*** Block opens ***

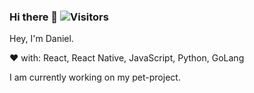 ### Hi there 👋 ![Visitors](https://visitor-badge.glitch.me/badge?page_id=pevg) 

Hey, I'm Daniel.

❤️ with: React, React Native, JavaScript, Python, GoLang

I am currently working on my pet-project.
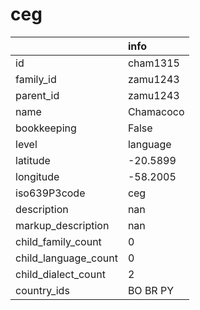 # ceg
|                      | info      |
|:---------------------|:----------|
| id                   | cham1315  |
| family_id            | zamu1243  |
| parent_id            | zamu1243  |
| name                 | Chamacoco |
| bookkeeping          | False     |
| level                | language  |
| latitude             | -20.5899  |
| longitude            | -58.2005  |
| iso639P3code         | ceg       |
| description          | nan       |
| markup_description   | nan       |
| child_family_count   | 0         |
| child_language_count | 0         |
| child_dialect_count  | 2         |
| country_ids          | BO BR PY  |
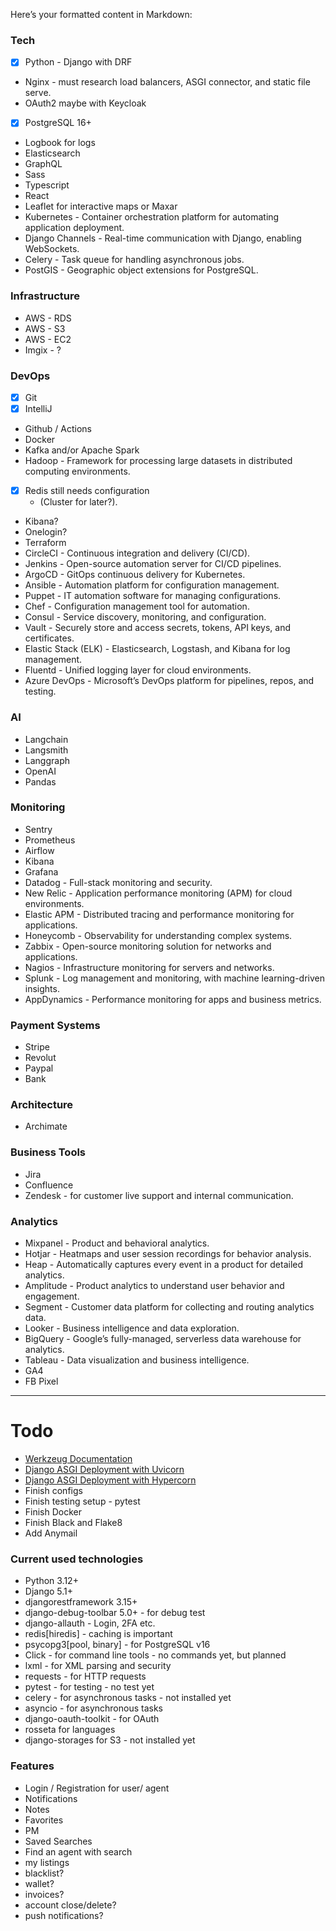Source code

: Here’s your formatted content in Markdown:


### Tech
- [x] Python - Django with DRF
- Nginx - must research load balancers, ASGI connector, and static file serve.
- OAuth2 maybe with Keycloak
- [x] PostgreSQL 16+
- Logbook for logs
- Elasticsearch
- GraphQL
- Sass
- Typescript
- React
- Leaflet for interactive maps or Maxar
- Kubernetes - Container orchestration platform for automating application deployment.
- Django Channels - Real-time communication with Django, enabling WebSockets.
- Celery - Task queue for handling asynchronous jobs.
- PostGIS - Geographic object extensions for PostgreSQL.




### Infrastructure
- AWS - RDS
- AWS - S3
- AWS - EC2
- Imgix - ?

### DevOps
- [x] Git
- [x] IntelliJ
- Github / Actions
- Docker
- Kafka and/or Apache Spark
- Hadoop - Framework for processing large datasets in distributed computing environments.
- [x] Redis still needs configuration
  - (Cluster for later?).
- Kibana?
- Onelogin?
- Terraform
- CircleCI - Continuous integration and delivery (CI/CD).
- Jenkins - Open-source automation server for CI/CD pipelines.
- ArgoCD - GitOps continuous delivery for Kubernetes.
- Ansible - Automation platform for configuration management.
- Puppet - IT automation software for managing configurations.
- Chef - Configuration management tool for automation.
- Consul - Service discovery, monitoring, and configuration.
- Vault - Securely store and access secrets, tokens, API keys, and certificates.
- Elastic Stack (ELK) - Elasticsearch, Logstash, and Kibana for log management.
- Fluentd - Unified logging layer for cloud environments.
- Azure DevOps - Microsoft’s DevOps platform for pipelines, repos, and testing.

### AI
- Langchain
- Langsmith
- Langgraph
- OpenAI
- Pandas

### Monitoring
- Sentry
- Prometheus
- Airflow
- Kibana
- Grafana
- Datadog - Full-stack monitoring and security.
- New Relic - Application performance monitoring (APM) for cloud environments.
- Elastic APM - Distributed tracing and performance monitoring for applications.
- Honeycomb - Observability for understanding complex systems.
- Zabbix - Open-source monitoring solution for networks and applications.
- Nagios - Infrastructure monitoring for servers and networks.
- Splunk - Log management and monitoring, with machine learning-driven insights.
- AppDynamics - Performance monitoring for apps and business metrics.


### Payment Systems
- Stripe
- Revolut
- Paypal
- Bank

### Architecture
- Archimate

### Business Tools
- Jira
- Confluence
- Zendesk - for customer live support and internal communication.

### Analytics
- Mixpanel - Product and behavioral analytics.
- Hotjar - Heatmaps and user session recordings for behavior analysis.
- Heap - Automatically captures every event in a product for detailed analytics.
- Amplitude - Product analytics to understand user behavior and engagement.
- Segment - Customer data platform for collecting and routing analytics data.
- Looker - Business intelligence and data exploration.
- BigQuery - Google’s fully-managed, serverless data warehouse for analytics.
- Tableau - Data visualization and business intelligence.
- GA4
- FB Pixel


---

# Todo
- [Werkzeug Documentation](https://werkzeug.palletsprojects.com/en/2.3.x/)
- [Django ASGI Deployment with Uvicorn](https://docs.djangoproject.com/en/dev/howto/deployment/asgi/uvicorn/)
- [Django ASGI Deployment with Hypercorn](https://docs.djangoproject.com/en/dev/howto/deployment/asgi/hypercorn/)
- Finish configs
- Finish testing setup - pytest
- Finish Docker
- Finish Black and Flake8
- Add Anymail




### Current used technologies
- Python 3.12+
- Django 5.1+
- djangorestframework 3.15+
- django-debug-toolbar 5.0+ - for debug test
- django-allauth - Login, 2FA etc.
- redis[hiredis] - caching is important
- psycopg3[pool, binary] - for PostgreSQL v16
- Click - for command line tools - no commands yet, but planned
- lxml - for XML parsing and security
- requests - for HTTP requests
- pytest - for testing - no test yet
- celery - for asynchronous tasks - not installed yet
- asyncio - for asynchronous tasks
- django-oauth-toolkit - for OAuth
- rosseta for languages
- django-storages for S3  - not installed yet
### Features
- Login / Registration for user/ agent
- Notifications
- Notes
- Favorites
- PM
- Saved Searches
- Find an agent with search
- my listings
- blacklist?
- wallet?
- invoices?
- account close/delete?
- push notifications?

*** Block closes ***

WHAT TO DO ->
Pull every line containing the word "pytest" out of the material.

SOLUTION ->
- Finish testing setup - pytest
- pytest - for testing - no test yet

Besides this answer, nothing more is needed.